Without the pictures, copy all of the data exactly.

- - -

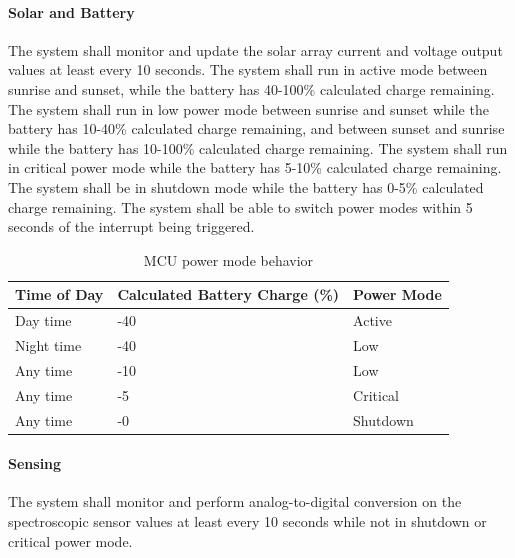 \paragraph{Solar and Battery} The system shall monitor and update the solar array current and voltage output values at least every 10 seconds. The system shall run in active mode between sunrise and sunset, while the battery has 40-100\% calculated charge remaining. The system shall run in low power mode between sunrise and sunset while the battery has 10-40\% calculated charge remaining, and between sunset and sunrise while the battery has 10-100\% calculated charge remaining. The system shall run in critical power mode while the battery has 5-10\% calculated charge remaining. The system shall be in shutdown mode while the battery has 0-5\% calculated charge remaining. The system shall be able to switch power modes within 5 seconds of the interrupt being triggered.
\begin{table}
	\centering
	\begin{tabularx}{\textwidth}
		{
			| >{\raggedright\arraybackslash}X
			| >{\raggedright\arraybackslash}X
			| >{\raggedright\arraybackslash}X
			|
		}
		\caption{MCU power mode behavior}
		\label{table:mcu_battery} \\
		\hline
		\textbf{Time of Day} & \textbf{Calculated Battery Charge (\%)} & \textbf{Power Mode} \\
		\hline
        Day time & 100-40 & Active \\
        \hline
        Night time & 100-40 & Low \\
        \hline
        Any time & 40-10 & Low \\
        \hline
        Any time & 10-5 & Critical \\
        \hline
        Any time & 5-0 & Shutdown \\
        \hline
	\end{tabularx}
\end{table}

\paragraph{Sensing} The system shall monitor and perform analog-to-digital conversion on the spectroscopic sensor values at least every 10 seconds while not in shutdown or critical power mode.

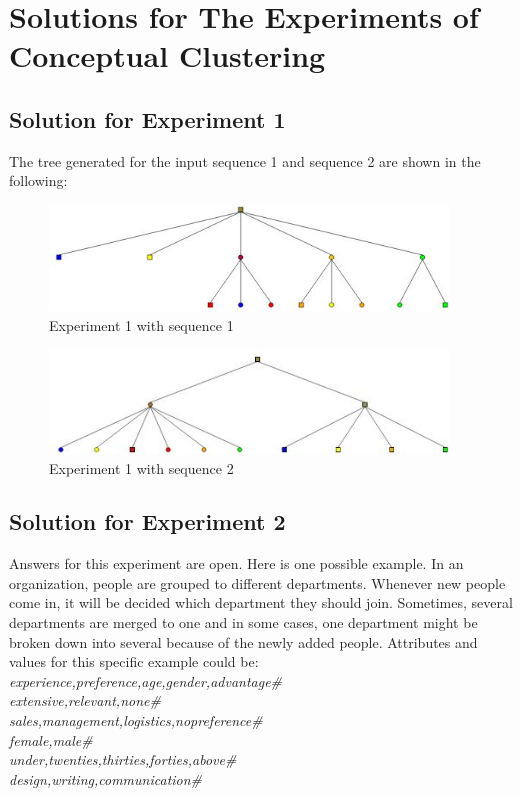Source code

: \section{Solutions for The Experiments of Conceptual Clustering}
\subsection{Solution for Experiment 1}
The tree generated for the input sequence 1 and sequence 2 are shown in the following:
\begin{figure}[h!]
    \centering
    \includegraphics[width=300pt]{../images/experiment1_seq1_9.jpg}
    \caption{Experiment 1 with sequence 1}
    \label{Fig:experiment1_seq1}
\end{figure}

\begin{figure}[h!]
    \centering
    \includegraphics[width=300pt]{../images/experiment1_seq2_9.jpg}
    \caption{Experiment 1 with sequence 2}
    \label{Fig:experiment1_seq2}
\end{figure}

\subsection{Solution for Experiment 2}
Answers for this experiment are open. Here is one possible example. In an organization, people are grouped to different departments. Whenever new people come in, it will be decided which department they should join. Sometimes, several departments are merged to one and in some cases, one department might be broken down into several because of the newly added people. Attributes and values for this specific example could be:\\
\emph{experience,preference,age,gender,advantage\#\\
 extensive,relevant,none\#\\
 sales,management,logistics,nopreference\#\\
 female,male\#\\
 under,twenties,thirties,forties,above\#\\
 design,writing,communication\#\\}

- - -

[RESPONSE AREA]:
 \paragraph{Solar and Battery} The system shall monitor and update the solar array current and voltage output values at least every 10 seconds. The system shall run in active mode between sunrise and sunset, while the battery has 40-100\% calculated charge remaining. The system shall run in low power mode between sunrise and sunset while the battery has 10-40\% calculated charge remaining, and between sunset and sunrise while the battery has 10-100\% calculated charge remaining. The system shall run in critical power mode while the battery has 5-10\% calculated charge remaining. The system shall be in shutdown mode while the battery has 0-5\% calculated charge remaining. The system shall be able to switch power modes within 5 seconds of the interrupt being triggered.
\begin{table}
	\centering
	\begin{tabularx}{\textwidth}
		{
			| >{\raggedright\arraybackslash}X
			| >{\raggedright\arraybackslash}X
			| >{\raggedright\arraybackslash}X
			|
		}
		\caption{MCU power mode behavior}
		\label{table:mcu_battery} \\
		\hline
		\textbf{Time of Day} & \textbf{Calculated Battery Charge (\%)} & \textbf{Power Mode} \\
		\hline
        Day time & 100-40 & Active \\
        \hline
        Night time & 100-40 & Low \\
        \hline
        Any time & 40-10 & Low \\
        \hline
        Any time & 10-5 & Critical \\
        \hline
        Any time & 5-0 & Shutdown \\
        \hline
	\end{tabularx}
\end{table}

\paragraph{Sensing} The system shall monitor and perform analog-to-digital conversion on the spectroscopic sensor values at least every 10 seconds while not in shutdown or critical power mode.

Source code

: \section{Solutions for The Experiments of Conceptual Clustering}
\subsection{Solution for Experiment 1}
The tree generated for the input sequence 1 and sequence 2 are shown in the following:
\begin{figure}[h!]
    \centering
    \includegraphics[width=300pt]{../images/experiment1_seq1_9.jpg}
    \caption{Experiment 1 with sequence 1}
    \label{Fig:experiment1_seq1}
\end{figure}

\begin{figure}[h!]
    \centering
    \includegraphics[width=300pt]{../images/experiment1_seq2_9.jpg}
    \caption{Experiment 1 with sequence 2}
    \label{Fig:experiment1_seq2}
\end{figure}

\subsection{Solution for Experiment 2}
Answers for this experiment are open. Here is one possible example. In an organization, people are grouped to different departments. Whenever new people come in, it will be decided which department they should join. Sometimes, several departments are merged to one and in some cases, one department might be broken down into several because of the newly added people. Attributes and values for this specific example could be:\\
\emph{experience,preference,age,gender,advantage\#\\
 extensive,relevant,none\#\\
 sales,management,logistics,nopreference\#\\
 female,male\#\\
 under,twenties,thirties,forties,above\#\\
 design,writing,communication\#\\}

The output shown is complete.